ACTION ITEM -> Lines in the listing below containing the string "infrastructure" are to be identified and copied.

DATA IN THIS EXERCISE: Begin

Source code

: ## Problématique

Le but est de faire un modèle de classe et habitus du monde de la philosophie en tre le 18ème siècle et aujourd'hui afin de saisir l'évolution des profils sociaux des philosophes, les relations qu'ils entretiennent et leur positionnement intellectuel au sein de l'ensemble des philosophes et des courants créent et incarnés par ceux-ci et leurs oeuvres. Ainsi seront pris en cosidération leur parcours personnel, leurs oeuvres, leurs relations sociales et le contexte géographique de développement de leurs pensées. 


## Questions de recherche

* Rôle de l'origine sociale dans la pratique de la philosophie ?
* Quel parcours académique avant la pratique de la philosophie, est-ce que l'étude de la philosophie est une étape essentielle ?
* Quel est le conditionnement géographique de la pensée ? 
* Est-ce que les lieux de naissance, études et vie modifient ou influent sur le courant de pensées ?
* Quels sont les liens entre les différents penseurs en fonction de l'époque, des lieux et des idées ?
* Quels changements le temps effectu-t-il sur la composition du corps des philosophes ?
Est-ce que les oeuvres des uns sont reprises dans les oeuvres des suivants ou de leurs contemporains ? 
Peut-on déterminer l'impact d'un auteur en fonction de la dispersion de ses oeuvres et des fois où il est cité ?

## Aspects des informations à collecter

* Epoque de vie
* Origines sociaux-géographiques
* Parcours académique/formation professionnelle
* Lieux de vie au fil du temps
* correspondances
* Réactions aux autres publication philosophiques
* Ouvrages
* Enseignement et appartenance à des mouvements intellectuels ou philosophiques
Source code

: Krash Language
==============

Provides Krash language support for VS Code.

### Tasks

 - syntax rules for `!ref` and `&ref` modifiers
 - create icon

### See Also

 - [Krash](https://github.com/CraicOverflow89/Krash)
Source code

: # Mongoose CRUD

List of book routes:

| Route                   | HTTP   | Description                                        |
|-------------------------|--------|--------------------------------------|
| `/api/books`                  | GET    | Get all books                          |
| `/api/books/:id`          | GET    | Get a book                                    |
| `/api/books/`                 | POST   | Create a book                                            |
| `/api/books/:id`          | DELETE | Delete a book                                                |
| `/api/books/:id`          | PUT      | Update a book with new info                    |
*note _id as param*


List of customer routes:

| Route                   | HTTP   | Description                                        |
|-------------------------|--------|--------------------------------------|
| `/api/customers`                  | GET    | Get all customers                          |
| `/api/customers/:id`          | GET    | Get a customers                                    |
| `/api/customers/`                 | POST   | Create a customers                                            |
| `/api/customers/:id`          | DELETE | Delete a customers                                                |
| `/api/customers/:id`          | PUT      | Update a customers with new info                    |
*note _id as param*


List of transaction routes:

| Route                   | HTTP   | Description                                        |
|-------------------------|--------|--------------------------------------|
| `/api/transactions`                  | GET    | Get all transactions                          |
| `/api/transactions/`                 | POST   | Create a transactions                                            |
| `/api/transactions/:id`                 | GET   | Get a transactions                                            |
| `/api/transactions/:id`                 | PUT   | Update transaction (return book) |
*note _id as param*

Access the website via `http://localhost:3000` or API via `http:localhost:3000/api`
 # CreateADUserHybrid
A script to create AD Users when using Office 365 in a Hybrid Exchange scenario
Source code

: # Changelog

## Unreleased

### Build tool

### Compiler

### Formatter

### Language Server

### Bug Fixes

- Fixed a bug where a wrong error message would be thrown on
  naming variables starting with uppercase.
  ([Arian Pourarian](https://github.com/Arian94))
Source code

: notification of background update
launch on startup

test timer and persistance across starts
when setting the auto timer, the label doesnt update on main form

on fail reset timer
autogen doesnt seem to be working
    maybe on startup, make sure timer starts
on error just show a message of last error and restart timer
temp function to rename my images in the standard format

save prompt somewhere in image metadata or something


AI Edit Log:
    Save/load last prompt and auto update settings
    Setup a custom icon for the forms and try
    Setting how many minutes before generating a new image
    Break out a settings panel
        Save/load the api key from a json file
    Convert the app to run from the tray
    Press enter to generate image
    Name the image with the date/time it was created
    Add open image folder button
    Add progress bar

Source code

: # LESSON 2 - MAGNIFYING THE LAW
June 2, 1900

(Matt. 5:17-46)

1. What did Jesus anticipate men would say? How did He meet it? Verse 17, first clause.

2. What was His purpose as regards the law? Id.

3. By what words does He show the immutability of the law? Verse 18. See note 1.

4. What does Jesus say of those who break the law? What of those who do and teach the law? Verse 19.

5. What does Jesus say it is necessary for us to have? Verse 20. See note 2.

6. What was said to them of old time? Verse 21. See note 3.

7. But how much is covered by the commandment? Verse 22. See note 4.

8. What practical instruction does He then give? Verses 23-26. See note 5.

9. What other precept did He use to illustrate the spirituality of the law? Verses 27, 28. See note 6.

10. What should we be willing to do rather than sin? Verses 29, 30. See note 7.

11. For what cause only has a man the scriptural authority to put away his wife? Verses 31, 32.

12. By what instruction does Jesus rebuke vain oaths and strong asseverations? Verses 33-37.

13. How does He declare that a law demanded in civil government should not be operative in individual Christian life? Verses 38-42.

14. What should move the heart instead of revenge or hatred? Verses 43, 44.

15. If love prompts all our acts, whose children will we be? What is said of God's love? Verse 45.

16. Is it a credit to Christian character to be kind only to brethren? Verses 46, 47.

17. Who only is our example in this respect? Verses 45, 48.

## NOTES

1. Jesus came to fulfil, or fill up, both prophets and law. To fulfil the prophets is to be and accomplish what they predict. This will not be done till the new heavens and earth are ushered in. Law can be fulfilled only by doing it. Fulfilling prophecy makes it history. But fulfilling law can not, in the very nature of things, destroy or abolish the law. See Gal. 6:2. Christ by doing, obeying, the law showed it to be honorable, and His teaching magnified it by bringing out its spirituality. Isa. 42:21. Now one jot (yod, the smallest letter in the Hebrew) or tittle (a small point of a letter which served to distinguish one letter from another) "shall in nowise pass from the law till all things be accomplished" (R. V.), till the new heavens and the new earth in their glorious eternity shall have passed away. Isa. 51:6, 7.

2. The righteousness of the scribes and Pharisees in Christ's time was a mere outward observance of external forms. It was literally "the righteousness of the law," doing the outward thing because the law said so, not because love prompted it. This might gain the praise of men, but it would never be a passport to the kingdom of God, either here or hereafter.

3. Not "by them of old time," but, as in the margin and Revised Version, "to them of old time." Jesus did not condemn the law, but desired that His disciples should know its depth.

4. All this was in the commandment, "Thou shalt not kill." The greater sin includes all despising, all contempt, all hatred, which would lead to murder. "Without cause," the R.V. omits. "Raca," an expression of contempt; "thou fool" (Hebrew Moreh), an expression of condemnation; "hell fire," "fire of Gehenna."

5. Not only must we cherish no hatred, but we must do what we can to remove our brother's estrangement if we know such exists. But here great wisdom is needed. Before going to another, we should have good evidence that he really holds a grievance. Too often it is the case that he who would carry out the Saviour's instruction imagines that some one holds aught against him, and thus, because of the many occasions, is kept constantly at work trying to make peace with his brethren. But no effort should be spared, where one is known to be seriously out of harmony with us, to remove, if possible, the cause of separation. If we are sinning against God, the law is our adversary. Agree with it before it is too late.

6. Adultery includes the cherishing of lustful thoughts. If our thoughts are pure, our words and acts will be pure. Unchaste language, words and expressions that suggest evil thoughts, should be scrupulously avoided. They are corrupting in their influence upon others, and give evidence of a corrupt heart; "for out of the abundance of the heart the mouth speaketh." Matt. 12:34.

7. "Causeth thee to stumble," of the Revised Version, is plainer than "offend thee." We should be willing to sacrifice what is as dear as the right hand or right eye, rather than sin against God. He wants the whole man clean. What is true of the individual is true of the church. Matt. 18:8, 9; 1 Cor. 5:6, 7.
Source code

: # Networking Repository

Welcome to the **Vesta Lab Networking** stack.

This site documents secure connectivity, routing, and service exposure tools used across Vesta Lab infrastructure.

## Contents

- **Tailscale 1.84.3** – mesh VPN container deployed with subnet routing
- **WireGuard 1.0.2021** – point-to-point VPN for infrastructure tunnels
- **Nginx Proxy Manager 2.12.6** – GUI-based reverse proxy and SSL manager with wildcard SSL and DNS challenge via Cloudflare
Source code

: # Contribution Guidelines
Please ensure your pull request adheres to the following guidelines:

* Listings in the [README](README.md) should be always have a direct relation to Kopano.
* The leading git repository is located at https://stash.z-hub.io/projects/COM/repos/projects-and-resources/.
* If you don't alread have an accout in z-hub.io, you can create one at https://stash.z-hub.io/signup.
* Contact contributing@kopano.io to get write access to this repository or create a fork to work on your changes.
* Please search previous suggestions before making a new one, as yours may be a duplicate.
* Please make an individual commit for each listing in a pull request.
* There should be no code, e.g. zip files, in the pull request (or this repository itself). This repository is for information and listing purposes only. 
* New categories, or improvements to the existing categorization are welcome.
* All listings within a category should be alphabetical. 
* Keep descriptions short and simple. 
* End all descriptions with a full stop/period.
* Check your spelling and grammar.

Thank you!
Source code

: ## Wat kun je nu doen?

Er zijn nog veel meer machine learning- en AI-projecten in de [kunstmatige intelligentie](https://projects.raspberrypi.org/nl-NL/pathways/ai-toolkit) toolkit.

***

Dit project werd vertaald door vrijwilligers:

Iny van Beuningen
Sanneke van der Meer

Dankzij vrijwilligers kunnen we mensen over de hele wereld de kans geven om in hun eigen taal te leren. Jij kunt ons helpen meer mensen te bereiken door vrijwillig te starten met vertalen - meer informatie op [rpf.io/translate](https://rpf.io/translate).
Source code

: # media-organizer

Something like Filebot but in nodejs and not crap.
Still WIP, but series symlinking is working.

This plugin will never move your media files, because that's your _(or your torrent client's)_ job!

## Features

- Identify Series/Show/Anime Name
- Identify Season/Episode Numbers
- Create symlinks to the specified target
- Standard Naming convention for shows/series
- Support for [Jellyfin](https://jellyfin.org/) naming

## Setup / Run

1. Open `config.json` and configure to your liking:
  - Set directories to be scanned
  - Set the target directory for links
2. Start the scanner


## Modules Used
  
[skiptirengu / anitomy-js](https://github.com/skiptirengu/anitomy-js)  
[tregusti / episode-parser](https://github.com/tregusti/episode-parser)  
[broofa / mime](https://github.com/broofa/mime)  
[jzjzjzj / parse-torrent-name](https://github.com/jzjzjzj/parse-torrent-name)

DATA IN THIS EXERCISE: End

RESPONSE FOR THIS EXERCISE ->
This site documents secure connectivity, routing, and service exposure tools used across Vesta Lab infrastructure.
- **WireGuard 1.0.2021** – point-to-point VPN for infrastructure tunnels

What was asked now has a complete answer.